▶ **Exercise materials**
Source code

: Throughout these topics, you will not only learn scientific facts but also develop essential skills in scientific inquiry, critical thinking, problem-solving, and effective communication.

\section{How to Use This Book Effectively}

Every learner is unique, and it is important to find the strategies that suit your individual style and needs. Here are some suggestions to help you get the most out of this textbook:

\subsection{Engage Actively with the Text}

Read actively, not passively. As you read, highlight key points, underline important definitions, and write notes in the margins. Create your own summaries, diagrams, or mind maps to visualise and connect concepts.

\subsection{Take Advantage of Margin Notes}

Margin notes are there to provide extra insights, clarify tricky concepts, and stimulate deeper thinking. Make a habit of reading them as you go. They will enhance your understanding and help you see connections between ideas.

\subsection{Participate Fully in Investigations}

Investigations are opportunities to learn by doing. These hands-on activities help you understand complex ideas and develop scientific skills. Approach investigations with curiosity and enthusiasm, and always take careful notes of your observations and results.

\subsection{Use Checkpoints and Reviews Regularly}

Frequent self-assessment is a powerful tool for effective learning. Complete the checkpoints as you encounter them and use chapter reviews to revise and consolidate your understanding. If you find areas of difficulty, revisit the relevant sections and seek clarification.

▶ **Assignment**
Using the records above, set down exactly the lines from the one with "Every learner is" through the one with "Advantage of Margin", inclusive, and nothing more.

▶ **Result of this task**
Every learner is unique, and it is important to find the strategies that suit your individual style and needs. Here are some suggestions to help you get the most out of this textbook:

\subsection{Engage Actively with the Text}

Read actively, not passively. As you read, highlight key points, underline important definitions, and write notes in the margins. Create your own summaries, diagrams, or mind maps to visualise and connect concepts.

\subsection{Take Advantage of Margin Notes}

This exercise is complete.